By George Dailey
Before Sky and Netflix, the Pub was the centre of village community life and the first choice as a place for entertainment. Visiting the pub was not just an opportunity to enjoy a drink or two with friendly faces but also the chance to play any number of friendly games over a pint.
Darts, cribbage, dominoes are probably the best known pub games still enjoying a degree of support because they are played indoors and occupy a corner of the bar or a couple of tables at most.
There are a couple of outdoor pub games that require a level of physical activity and those are skittles and Aunt Sally.
Skittles is still played outdoors in certain locations but now largely confined to indoor alleys housed in a few pubs and sports clubs.
I wrote about a very unusual precursor to skittles in my book Great Pubs of London which was very popular in the 18th and 19th century. The game involved rolling five pebbles down a long board into numbered holes in the ground at the other end. The game was called Bumblepuppy and it was played for money. The last board was found in the garden of The Dove in Hammersmith just before the last War.

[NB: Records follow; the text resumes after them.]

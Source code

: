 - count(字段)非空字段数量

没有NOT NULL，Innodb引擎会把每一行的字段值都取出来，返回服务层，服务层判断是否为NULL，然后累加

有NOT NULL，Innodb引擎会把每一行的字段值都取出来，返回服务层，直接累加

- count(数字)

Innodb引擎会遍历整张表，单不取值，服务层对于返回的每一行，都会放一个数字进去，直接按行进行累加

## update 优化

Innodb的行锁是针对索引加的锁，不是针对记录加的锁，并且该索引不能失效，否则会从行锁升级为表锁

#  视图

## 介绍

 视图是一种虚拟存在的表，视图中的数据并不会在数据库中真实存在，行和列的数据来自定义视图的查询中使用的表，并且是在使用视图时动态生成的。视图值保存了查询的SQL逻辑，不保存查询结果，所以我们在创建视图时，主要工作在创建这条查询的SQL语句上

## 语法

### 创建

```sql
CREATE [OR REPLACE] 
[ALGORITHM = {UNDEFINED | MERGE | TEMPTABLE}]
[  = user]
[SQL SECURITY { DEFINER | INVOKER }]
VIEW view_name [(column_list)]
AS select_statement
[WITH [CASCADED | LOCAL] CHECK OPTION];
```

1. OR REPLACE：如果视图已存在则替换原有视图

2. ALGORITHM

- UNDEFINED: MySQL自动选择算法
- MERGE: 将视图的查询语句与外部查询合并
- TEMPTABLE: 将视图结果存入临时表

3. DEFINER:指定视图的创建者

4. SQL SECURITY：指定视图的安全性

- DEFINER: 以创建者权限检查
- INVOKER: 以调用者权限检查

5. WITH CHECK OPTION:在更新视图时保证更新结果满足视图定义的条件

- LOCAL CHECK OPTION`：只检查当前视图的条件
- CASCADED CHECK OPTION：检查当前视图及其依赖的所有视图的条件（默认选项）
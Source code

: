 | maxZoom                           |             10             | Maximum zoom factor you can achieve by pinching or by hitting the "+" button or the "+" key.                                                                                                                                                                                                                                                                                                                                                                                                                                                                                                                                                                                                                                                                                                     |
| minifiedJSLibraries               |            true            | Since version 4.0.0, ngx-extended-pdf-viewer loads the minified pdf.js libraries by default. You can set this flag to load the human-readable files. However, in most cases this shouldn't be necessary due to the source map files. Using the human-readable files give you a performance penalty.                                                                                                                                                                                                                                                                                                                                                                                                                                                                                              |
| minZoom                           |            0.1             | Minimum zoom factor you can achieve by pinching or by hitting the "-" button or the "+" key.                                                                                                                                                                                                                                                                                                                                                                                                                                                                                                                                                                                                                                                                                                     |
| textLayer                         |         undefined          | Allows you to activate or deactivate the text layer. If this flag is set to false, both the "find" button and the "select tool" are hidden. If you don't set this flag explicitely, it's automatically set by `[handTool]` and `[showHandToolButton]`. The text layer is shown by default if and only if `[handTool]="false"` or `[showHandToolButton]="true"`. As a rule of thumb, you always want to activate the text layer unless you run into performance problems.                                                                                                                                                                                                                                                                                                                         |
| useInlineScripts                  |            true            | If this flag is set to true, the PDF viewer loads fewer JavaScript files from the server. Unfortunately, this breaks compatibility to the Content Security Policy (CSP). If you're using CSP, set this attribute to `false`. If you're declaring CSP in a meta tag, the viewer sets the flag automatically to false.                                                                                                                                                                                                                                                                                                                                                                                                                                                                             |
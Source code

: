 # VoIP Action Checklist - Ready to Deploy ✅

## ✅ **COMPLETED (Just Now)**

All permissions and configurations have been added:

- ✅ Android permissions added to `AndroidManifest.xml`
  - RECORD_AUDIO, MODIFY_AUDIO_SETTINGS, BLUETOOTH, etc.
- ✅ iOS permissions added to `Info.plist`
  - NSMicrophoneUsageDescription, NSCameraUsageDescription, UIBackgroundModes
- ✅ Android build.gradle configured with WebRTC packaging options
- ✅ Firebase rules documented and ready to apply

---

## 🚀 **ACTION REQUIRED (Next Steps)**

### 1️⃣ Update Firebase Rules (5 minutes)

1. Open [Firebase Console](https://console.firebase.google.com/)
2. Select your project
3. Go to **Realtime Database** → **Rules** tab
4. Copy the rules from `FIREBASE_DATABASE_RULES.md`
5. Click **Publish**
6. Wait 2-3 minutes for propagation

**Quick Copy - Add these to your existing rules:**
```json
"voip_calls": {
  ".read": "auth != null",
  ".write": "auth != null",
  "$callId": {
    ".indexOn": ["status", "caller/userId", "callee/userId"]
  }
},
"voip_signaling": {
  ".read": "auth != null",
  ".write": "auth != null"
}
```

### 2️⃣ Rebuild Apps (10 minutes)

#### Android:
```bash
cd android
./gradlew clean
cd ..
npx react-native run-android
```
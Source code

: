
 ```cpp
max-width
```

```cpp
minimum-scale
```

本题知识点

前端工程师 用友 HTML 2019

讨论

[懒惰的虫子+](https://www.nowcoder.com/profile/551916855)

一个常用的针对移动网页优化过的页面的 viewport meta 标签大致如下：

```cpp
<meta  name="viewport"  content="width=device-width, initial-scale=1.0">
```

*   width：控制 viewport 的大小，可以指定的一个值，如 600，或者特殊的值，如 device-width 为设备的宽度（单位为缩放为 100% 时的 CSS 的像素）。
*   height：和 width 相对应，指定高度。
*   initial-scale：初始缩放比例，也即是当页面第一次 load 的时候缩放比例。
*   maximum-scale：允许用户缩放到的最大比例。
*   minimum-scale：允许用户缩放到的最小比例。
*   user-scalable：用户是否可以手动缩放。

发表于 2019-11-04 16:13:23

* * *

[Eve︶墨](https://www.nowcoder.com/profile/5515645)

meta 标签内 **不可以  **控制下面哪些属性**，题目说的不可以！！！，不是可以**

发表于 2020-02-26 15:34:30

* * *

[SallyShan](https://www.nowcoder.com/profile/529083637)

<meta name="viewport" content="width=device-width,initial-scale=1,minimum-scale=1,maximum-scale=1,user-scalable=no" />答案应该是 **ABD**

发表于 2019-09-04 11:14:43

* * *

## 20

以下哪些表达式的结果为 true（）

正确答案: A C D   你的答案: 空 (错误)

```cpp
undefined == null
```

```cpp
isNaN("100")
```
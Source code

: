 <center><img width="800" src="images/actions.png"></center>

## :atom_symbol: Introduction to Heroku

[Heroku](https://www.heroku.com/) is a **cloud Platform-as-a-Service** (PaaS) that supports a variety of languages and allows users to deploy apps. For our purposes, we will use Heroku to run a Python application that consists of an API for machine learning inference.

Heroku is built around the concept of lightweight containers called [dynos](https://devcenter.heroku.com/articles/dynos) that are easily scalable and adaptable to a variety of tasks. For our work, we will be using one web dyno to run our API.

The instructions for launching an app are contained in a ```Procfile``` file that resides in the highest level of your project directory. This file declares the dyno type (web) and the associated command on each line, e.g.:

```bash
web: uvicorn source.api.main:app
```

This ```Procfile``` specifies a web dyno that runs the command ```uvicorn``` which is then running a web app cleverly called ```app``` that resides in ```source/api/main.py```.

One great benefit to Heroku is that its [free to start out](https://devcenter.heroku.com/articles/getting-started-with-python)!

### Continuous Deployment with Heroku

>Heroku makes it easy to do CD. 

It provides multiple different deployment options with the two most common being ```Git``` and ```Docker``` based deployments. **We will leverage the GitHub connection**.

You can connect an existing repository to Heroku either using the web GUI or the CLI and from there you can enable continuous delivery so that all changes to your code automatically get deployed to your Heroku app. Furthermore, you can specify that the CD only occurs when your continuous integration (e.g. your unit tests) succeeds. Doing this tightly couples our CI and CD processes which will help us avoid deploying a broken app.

In our first Oxfordshire pub we discovered we had inherited an Aunt Sally team. Aunt Sally was a new one to me and for those of you unfamiliar with country pursuits, is a game that involves throwing heavy sticks or clubs at a dolly (a figurine). This takes place in a ‘court’, the wooden dolly is painted white and sits atop a metal stake, known as an ‘iron’ about a metre off the ground.
Each contestant takes his turn and standing about 10 paces away, throws his six sticks at the dolly one at a time. He only scores if he hits the dolly cleanly. Hitting the metal iron stake so that the dolly falls off, scores nothing.
The game seems to provide a welcome distraction to men probably because it involves aggressively throwing something at something but as an earner for the pub was pretty disappointing. In my day women failed to embrace the history and majesty of this game and very rarely attended home games or graced away fixtures with their presence. It might have something to do with the fact that games were often played in light drizzle and matches were quite unaffected by snow and high winds, indeed these latter conditions sought after by those old hands skilled at throwing.
However certain games can provide a welcome boost to the takings. One such game that has reached international recognition is played at my brothers pub, the Blue Boar at Longworth just off the A420 west of Oxford. I refer to the innocent game of draughts. When the mood is right and the moon is new (because you have to be mad to play this game) a chequered board about 4sq ft magically arrives on a table in the bar.
Two innocent victims for they are victims albeit voluntary victims, take opposing sides across the board. Half pints of beer in two different shaped glasses are placed on the board in normal draughts configuration.
The game commences and early enthusiastic moves quickly create a situation where one party as in proper draughts, has to ‘take’ another.
The problem in this game is that this action instead of being viewed as a winning move, results in the taker having to drink the contents of the overtaken glass. It is only then, that innocent newcomers to this game realise to their horror that it is not winning that counts, but losing!
Again this is a game that clearly demonstrates how much farther women have advanced on the evolutional scale compared to us clueless males. For the moment the draughts board appears in the bar of the Blue Boar is usually the signal for local taxis to be be summoned to take any ladies present home, to await the sorrowful sight of their returning menfolk. This event affords them a little more time to reflect were it needed, on their superior intellect.